## What needs to be done:
Identify each line below that contains the word "this", and copy it out.

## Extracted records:
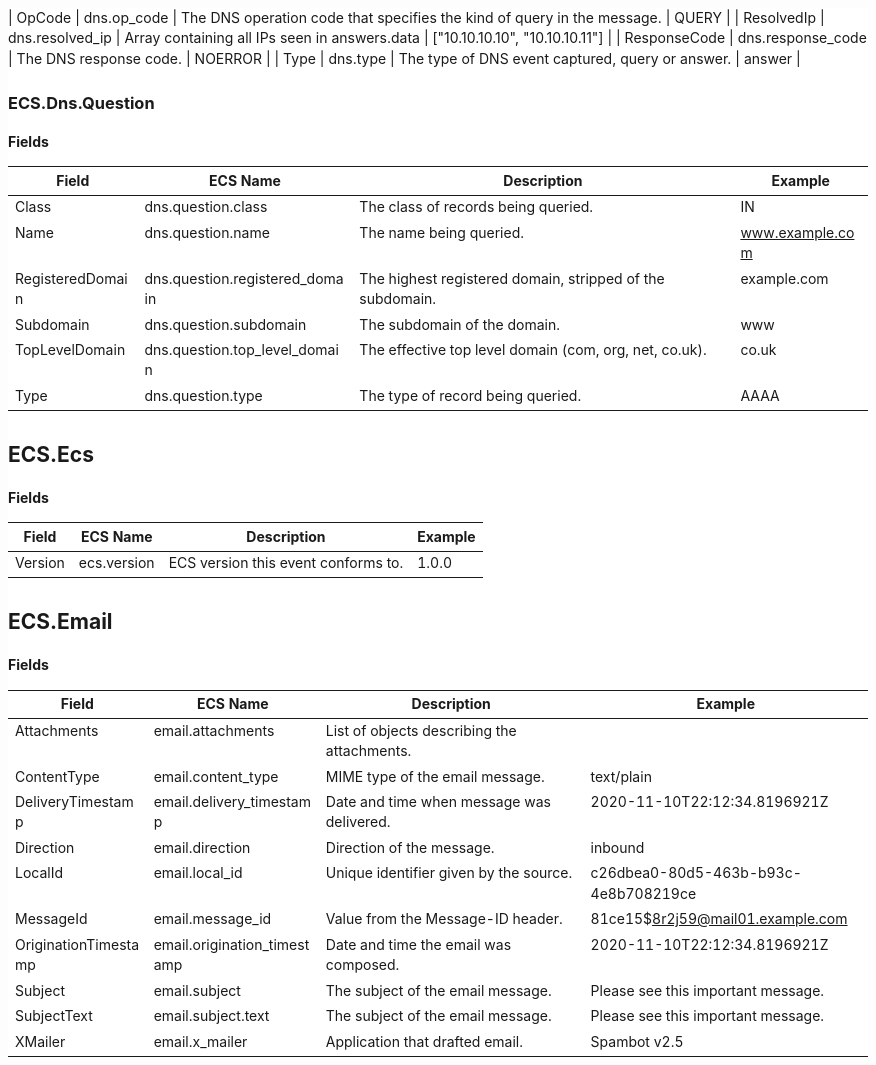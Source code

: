 | OpCode | dns.op_code | The DNS operation code that specifies the kind of query in the message. | QUERY |
| ResolvedIp | dns.resolved_ip | Array containing all IPs seen in answers.data | ["10.10.10.10", "10.10.10.11"] |
| ResponseCode | dns.response_code | The DNS response code. | NOERROR |
| Type | dns.type | The type of DNS event captured, query or answer. | answer |

### ECS.Dns.Question

**Fields**

| Field | ECS Name | Description | Example |
| ----- | ----- | ----------- | ------- |
| Class | dns.question.class | The class of records being queried. | IN |
| Name | dns.question.name | The name being queried. | www.example.com |
| RegisteredDomain | dns.question.registered_domain | The highest registered domain, stripped of the subdomain. | example.com |
| Subdomain | dns.question.subdomain | The subdomain of the domain. | www |
| TopLevelDomain | dns.question.top_level_domain | The effective top level domain (com, org, net, co.uk). | co.uk |
| Type | dns.question.type | The type of record being queried. | AAAA |

## ECS.Ecs

**Fields**

| Field | ECS Name | Description | Example |
| ----- | ----- | ----------- | ------- |
| Version | ecs.version | ECS version this event conforms to. | 1.0.0 |

## ECS.Email

**Fields**

| Field | ECS Name | Description | Example |
| ----- | ----- | ----------- | ------- |
| Attachments | email.attachments | List of objects describing the attachments. |  |
| ContentType | email.content_type | MIME type of the email message. | text/plain |
| DeliveryTimestamp | email.delivery_timestamp | Date and time when message was delivered. | 2020-11-10T22:12:34.8196921Z |
| Direction | email.direction | Direction of the message. | inbound |
| LocalId | email.local_id | Unique identifier given by the source. | c26dbea0-80d5-463b-b93c-4e8b708219ce |
| MessageId | email.message_id | Value from the Message-ID header. | 81ce15$8r2j59@mail01.example.com |
| OriginationTimestamp | email.origination_timestamp | Date and time the email was composed. | 2020-11-10T22:12:34.8196921Z |
| Subject | email.subject | The subject of the email message. | Please see this important message. |
| SubjectText | email.subject.text | The subject of the email message. | Please see this important message. |
| XMailer | email.x_mailer | Application that drafted email. | Spambot v2.5 |

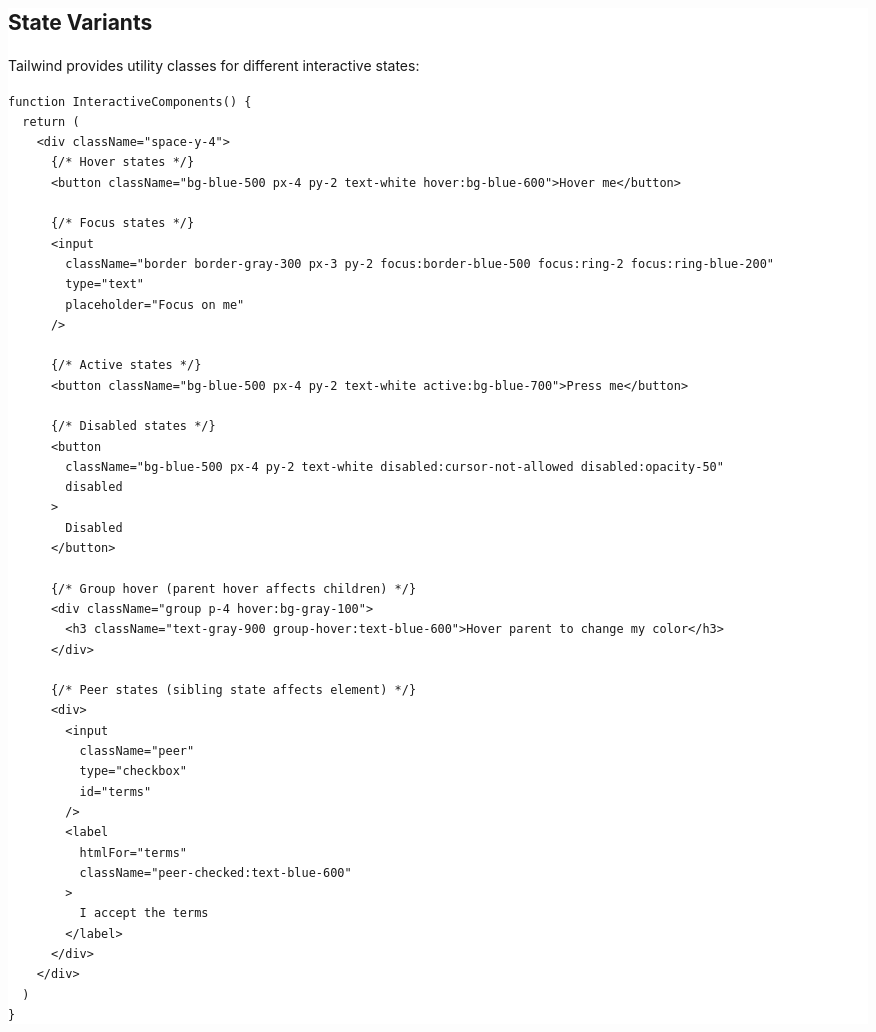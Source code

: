 ## State Variants

Tailwind provides utility classes for different interactive states:

```tsx
function InteractiveComponents() {
  return (
    <div className="space-y-4">
      {/* Hover states */}
      <button className="bg-blue-500 px-4 py-2 text-white hover:bg-blue-600">Hover me</button>

      {/* Focus states */}
      <input
        className="border border-gray-300 px-3 py-2 focus:border-blue-500 focus:ring-2 focus:ring-blue-200"
        type="text"
        placeholder="Focus on me"
      />

      {/* Active states */}
      <button className="bg-blue-500 px-4 py-2 text-white active:bg-blue-700">Press me</button>

      {/* Disabled states */}
      <button
        className="bg-blue-500 px-4 py-2 text-white disabled:cursor-not-allowed disabled:opacity-50"
        disabled
      >
        Disabled
      </button>

      {/* Group hover (parent hover affects children) */}
      <div className="group p-4 hover:bg-gray-100">
        <h3 className="text-gray-900 group-hover:text-blue-600">Hover parent to change my color</h3>
      </div>

      {/* Peer states (sibling state affects element) */}
      <div>
        <input
          className="peer"
          type="checkbox"
          id="terms"
        />
        <label
          htmlFor="terms"
          className="peer-checked:text-blue-600"
        >
          I accept the terms
        </label>
      </div>
    </div>
  )
}
```
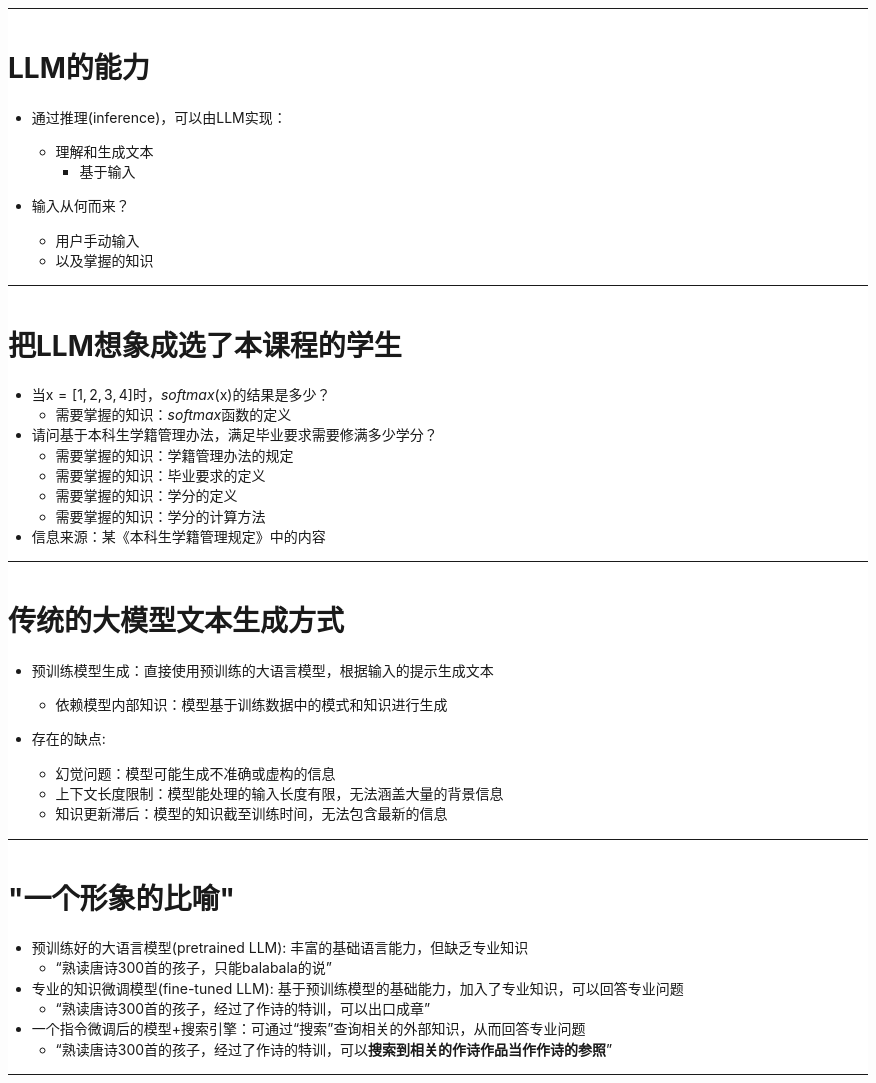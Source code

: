 
---

# LLM的能力

* 通过推理(inference)，可以由LLM实现：
  * 理解和生成文本
    * 基于输入

* 输入从何而来？
  * 用户手动输入
  * 以及掌握的知识


---

# 把LLM想象成选了本课程的学生

* 当$\mathrm{x}=[1,2,3,4]$时，$softmax(\mathrm{x})$的结果是多少？
  * 需要掌握的知识：$softmax$函数的定义
* 请问基于本科生学籍管理办法，满足毕业要求需要修满多少学分？
  * 需要掌握的知识：学籍管理办法的规定
  * 需要掌握的知识：毕业要求的定义
  * 需要掌握的知识：学分的定义
  * 需要掌握的知识：学分的计算方法
* 信息来源：某《本科生学籍管理规定》中的内容


---


# 传统的大模型文本生成方式

* 预训练模型生成：直接使用预训练的大语言模型，根据输入的提示生成文本
  * 依赖模型内部知识：模型基于训练数据中的模式和知识进行生成

* 存在的缺点:
  * 幻觉问题：模型可能生成不准确或虚构的信息
  * 上下文长度限制：模型能处理的输入长度有限，无法涵盖大量的背景信息
  * 知识更新滞后：模型的知识截至训练时间，无法包含最新的信息

---

# "一个形象的比喻"

* 预训练好的大语言模型(pretrained LLM): 丰富的基础语言能力，但缺乏专业知识
  * “熟读唐诗300首的孩子，只能balabala的说”
* 专业的知识微调模型(fine-tuned LLM): 基于预训练模型的基础能力，加入了专业知识，可以回答专业问题
  * “熟读唐诗300首的孩子，经过了作诗的特训，可以出口成章”
* 一个指令微调后的模型+搜索引擎：可通过“搜索”查询相关的外部知识，从而回答专业问题
  * “熟读唐诗300首的孩子，经过了作诗的特训，可以**搜索到相关的作诗作品当作作诗的参照**”

---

## Task answer:
| Version | ecs.version | ECS version this event conforms to. | 1.0.0 |
| Subject | email.subject | The subject of the email message. | Please see this important message. |
| SubjectText | email.subject.text | The subject of the email message. | Please see this important message. |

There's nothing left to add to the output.